(Source texts of formatted documents)
+===+

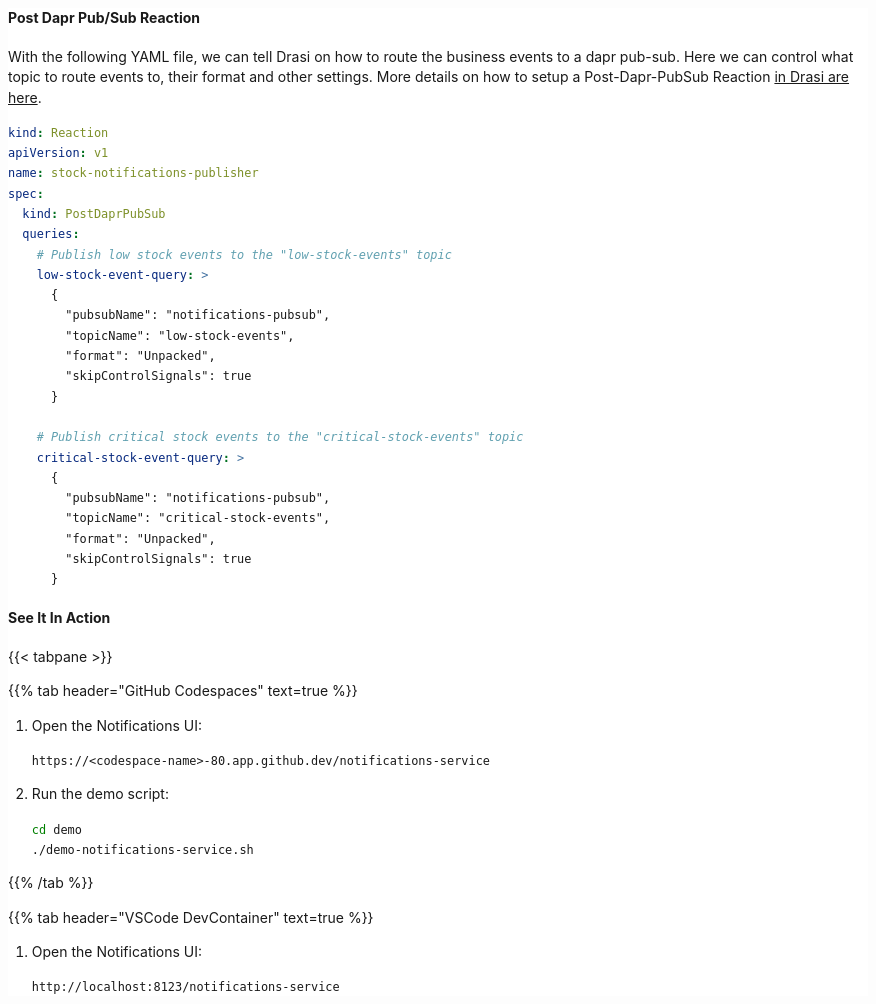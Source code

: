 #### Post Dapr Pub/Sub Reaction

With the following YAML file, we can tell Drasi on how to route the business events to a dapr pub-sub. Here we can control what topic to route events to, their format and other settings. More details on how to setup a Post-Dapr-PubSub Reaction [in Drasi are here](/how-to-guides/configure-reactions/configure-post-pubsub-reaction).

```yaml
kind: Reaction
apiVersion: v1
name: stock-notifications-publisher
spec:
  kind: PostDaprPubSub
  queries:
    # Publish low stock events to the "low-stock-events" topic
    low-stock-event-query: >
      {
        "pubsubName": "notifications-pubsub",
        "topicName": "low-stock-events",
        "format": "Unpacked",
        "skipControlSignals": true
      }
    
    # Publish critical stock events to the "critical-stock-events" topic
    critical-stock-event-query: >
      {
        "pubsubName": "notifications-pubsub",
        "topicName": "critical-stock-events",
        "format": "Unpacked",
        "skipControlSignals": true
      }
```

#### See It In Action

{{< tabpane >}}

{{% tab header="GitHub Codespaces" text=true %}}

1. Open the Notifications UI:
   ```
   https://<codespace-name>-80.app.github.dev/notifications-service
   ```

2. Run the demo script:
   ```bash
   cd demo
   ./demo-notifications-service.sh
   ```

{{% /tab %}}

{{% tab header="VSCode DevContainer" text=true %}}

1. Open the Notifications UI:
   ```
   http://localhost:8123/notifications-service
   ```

+===+

Requirement => Copy all the entries word for word. Omit any pictures.

Response box =>
Source code

: #### Post Dapr Pub/Sub Reaction

With the following YAML file, we can tell Drasi on how to route the business events to a dapr pub-sub. Here we can control what topic to route events to, their format and other settings. More details on how to setup a Post-Dapr-PubSub Reaction [in Drasi are here](/how-to-guides/configure-reactions/configure-post-pubsub-reaction).

```yaml
kind: Reaction
apiVersion: v1
name: stock-notifications-publisher
spec:
  kind: PostDaprPubSub
  queries:
    # Publish low stock events to the "low-stock-events" topic
    low-stock-event-query: >
      {
        "pubsubName": "notifications-pubsub",
        "topicName": "low-stock-events",
        "format": "Unpacked",
        "skipControlSignals": true
      }
    
    # Publish critical stock events to the "critical-stock-events" topic
    critical-stock-event-query: >
      {
        "pubsubName": "notifications-pubsub",
        "topicName": "critical-stock-events",
        "format": "Unpacked",
        "skipControlSignals": true
      }
```

#### See It In Action

{{< tabpane >}}

{{% tab header="GitHub Codespaces" text=true %}}

1. Open the Notifications UI:
   ```
   https://<codespace-name>-80.app.github.dev/notifications-service
   ```

2. Run the demo script:
   ```bash
   cd demo
   ./demo-notifications-service.sh
   ```

{{% /tab %}}

{{% tab header="VSCode DevContainer" text=true %}}

1. Open the Notifications UI:
   ```
   http://localhost:8123/notifications-service
   ```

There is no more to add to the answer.